What you should do: Copy each line of the following data that contains "have".

Source data:
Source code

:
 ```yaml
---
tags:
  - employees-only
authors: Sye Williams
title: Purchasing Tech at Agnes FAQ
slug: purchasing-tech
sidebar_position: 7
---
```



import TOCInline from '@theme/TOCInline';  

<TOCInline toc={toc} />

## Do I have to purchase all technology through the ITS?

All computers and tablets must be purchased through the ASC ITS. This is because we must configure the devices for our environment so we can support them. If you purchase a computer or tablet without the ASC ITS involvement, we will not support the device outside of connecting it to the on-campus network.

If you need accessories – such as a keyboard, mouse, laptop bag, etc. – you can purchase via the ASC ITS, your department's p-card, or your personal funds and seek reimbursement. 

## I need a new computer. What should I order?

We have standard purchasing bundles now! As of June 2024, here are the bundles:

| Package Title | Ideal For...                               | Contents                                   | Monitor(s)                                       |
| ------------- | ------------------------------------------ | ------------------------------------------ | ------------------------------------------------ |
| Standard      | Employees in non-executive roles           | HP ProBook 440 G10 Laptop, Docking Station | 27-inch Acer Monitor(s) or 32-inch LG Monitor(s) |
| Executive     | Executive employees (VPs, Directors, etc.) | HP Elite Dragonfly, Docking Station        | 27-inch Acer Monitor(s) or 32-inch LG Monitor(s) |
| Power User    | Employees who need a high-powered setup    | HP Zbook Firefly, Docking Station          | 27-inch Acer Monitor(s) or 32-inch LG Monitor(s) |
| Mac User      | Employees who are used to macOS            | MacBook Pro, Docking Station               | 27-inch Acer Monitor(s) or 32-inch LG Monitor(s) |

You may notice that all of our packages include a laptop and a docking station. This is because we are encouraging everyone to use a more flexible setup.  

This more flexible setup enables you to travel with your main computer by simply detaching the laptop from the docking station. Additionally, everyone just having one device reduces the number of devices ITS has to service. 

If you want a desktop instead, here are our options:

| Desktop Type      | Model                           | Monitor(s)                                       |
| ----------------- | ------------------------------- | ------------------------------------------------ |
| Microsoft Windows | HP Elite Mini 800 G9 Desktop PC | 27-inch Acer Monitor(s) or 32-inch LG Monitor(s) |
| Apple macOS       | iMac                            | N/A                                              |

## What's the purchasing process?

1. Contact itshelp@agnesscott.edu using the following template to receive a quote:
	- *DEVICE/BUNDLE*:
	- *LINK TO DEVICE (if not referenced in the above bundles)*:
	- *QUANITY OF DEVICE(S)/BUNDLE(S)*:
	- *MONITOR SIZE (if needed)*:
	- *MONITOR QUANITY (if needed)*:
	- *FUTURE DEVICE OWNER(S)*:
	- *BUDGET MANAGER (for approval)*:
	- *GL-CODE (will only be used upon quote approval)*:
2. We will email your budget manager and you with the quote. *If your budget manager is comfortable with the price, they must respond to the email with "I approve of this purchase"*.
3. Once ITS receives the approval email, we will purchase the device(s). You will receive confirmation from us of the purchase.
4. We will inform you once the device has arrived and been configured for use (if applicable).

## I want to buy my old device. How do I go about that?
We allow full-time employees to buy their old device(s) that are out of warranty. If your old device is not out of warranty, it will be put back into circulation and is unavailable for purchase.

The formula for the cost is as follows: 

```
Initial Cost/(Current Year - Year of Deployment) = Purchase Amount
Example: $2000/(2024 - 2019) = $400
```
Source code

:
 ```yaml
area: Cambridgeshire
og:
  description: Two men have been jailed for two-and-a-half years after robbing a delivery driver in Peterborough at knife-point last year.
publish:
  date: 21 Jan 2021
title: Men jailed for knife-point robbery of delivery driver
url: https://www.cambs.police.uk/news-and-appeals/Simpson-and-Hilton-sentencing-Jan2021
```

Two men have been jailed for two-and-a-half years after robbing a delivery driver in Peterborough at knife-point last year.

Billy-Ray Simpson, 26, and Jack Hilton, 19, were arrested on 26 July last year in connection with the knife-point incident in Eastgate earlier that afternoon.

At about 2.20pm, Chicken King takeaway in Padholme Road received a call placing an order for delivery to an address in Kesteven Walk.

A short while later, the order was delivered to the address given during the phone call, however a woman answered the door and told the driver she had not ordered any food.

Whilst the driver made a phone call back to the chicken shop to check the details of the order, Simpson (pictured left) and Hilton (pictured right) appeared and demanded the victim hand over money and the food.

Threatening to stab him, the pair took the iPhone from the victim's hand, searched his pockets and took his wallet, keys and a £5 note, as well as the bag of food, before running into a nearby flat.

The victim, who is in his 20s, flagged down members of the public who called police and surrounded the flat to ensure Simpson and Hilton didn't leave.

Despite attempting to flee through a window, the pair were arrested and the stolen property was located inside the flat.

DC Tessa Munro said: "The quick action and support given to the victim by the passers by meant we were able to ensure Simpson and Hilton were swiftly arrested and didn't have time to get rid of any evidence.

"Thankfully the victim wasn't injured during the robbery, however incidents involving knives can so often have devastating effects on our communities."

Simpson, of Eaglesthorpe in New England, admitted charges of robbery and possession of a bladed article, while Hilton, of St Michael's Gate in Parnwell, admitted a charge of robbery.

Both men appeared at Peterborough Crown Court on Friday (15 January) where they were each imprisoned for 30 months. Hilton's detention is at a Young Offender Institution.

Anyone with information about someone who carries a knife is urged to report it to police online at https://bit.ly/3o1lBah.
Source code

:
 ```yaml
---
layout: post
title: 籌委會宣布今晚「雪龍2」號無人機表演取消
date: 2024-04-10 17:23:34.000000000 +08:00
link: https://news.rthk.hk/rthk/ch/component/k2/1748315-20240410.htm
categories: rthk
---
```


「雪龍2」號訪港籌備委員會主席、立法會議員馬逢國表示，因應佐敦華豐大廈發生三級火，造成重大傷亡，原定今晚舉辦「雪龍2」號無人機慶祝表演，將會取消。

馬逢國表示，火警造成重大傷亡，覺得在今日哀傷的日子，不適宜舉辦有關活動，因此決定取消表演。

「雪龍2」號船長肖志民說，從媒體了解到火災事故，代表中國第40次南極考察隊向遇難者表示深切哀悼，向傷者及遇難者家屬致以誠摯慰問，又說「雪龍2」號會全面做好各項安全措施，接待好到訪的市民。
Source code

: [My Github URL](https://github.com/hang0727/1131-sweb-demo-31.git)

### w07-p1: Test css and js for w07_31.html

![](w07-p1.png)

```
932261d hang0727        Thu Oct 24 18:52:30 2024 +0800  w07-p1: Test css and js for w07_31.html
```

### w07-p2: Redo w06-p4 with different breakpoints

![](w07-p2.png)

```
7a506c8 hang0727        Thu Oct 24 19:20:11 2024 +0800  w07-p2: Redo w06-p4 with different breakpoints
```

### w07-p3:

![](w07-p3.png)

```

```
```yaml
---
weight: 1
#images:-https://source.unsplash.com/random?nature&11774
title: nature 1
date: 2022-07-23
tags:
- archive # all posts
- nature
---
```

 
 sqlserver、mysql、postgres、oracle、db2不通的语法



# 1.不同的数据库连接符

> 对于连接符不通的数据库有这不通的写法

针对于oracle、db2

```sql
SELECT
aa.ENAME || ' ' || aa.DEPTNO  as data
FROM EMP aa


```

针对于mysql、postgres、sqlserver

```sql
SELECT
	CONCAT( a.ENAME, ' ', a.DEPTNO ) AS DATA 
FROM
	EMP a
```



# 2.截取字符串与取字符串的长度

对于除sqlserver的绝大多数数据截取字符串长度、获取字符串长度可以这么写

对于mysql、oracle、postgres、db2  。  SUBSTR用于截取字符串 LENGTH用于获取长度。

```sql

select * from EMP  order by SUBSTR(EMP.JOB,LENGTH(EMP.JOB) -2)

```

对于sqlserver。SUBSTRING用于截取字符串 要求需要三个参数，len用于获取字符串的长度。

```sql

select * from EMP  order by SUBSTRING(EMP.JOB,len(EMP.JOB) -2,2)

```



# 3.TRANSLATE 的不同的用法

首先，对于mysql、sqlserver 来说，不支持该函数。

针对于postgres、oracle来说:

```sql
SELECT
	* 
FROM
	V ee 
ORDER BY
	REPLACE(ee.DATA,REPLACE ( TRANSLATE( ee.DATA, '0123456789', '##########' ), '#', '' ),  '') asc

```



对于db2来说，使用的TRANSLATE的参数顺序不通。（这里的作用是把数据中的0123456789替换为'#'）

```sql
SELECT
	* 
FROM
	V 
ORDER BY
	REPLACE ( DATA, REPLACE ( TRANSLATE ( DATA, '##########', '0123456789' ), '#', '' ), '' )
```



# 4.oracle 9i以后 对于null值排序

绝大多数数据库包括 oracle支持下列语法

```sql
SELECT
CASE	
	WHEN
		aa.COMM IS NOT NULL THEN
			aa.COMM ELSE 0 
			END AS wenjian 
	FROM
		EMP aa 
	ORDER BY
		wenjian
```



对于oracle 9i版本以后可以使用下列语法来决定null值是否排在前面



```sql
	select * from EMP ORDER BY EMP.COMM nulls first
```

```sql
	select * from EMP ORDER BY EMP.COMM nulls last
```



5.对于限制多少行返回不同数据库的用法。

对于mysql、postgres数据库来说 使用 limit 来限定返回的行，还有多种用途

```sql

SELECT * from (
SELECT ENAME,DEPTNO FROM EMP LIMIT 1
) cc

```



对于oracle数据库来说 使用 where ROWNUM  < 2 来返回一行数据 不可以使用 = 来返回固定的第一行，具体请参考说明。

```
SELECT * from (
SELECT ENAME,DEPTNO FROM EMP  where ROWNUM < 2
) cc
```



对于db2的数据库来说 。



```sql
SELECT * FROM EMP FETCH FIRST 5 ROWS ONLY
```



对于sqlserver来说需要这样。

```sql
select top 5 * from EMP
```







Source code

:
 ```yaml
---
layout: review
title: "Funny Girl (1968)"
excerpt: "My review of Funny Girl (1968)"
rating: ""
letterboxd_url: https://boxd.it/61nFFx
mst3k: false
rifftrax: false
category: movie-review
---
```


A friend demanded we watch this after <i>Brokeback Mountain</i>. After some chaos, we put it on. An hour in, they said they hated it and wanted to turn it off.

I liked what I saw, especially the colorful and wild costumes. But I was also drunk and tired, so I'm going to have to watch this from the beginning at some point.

Response:
## Do I have to purchase all technology through the ITS?
We have standard purchasing bundles now! As of June 2024, here are the bundles:
  description: Two men have been jailed for two-and-a-half years after robbing a delivery driver in Peterborough at knife-point last year.
Two men have been jailed for two-and-a-half years after robbing a delivery driver in Peterborough at knife-point last year.
DC Tessa Munro said: "The quick action and support given to the victim by the passers by meant we were able to ensure Simpson and Hilton were swiftly arrested and didn't have time to get rid of any evidence.
"Thankfully the victim wasn't injured during the robbery, however incidents involving knives can so often have devastating effects on our communities."
I liked what I saw, especially the colorful and wild costumes. But I was also drunk and tired, so I'm going to have to watch this from the beginning at some point.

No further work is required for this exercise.